Several Denver City Council members said they would be in favor of scrutinizing the budget of the Denver Police Department, amid calls nationwide to defund police.

DENVER — Since the death of George Floyd, there have been cries all across the U.S. to defund the police.

Several Denver City Council members said they would be in favor of scrutinizing the budget of the Denver Police Department, amid calls nationwide to defund police.

Defunding police doesn’t mean shutting down departments, according to Aya Gruber, a criminal law professor at the University of Colorado and an advocate for police reform.

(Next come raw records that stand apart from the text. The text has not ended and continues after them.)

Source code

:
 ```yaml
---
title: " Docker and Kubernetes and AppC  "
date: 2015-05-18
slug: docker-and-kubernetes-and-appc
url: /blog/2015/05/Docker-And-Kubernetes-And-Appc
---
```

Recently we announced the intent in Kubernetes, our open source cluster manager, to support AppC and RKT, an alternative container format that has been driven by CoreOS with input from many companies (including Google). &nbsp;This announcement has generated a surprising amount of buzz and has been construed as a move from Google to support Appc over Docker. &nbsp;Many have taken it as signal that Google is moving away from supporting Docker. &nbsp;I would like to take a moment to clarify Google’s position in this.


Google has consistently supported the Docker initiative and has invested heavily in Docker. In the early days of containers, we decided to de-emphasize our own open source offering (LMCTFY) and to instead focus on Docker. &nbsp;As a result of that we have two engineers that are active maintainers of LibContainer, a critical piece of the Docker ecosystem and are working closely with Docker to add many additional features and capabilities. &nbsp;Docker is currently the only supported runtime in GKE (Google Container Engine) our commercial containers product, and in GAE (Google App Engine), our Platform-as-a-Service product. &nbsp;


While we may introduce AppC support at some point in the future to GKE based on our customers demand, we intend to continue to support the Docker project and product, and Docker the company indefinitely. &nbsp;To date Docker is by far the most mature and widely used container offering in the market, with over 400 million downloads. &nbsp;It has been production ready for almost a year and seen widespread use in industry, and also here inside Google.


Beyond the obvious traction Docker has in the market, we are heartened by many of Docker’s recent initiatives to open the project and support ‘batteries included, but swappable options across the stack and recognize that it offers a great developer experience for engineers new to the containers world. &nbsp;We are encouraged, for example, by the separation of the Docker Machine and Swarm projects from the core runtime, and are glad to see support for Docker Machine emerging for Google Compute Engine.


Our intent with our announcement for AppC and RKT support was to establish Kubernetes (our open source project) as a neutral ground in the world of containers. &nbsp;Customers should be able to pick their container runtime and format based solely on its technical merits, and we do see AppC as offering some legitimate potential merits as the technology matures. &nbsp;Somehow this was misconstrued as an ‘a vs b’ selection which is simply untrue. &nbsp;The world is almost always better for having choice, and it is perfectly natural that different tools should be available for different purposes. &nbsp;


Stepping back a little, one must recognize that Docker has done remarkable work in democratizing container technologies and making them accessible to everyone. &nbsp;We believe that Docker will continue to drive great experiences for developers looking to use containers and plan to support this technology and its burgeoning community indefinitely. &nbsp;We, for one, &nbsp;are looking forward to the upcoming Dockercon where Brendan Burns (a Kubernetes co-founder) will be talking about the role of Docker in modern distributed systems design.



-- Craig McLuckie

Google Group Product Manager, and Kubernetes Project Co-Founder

Over the years, street policing has grown, thanks in large part to crime bills in the 1990s signed by President Bill Clinton, adding officers to patrol neighborhoods, according to Gruber. She said this has led to officers responding to more calls that may be better suited to someone else with different training.

Defunding the police would mean taking money from police and investing in community resources like housing, education and mental health resources, according to Vincent Atchity, the executive director of Mental Health Colorado.

It might mean more responsibility for those agencies and the leader of one of Colorado’s largest mental health advocacy organizations said that he supports the move with some precautions.

“There’s nobody who doesn’t want public safety,” said Atchity. “Law enforcement on the other hand is a different kind of thing and it’s a whole lot less about the health and well-being of a community.”

Atchity said police officers aren’t adequately trained and prepared to “protect and serve and prioritize health and safety over law enforcement.” Instead, mental health professionals could provide that service and expertise.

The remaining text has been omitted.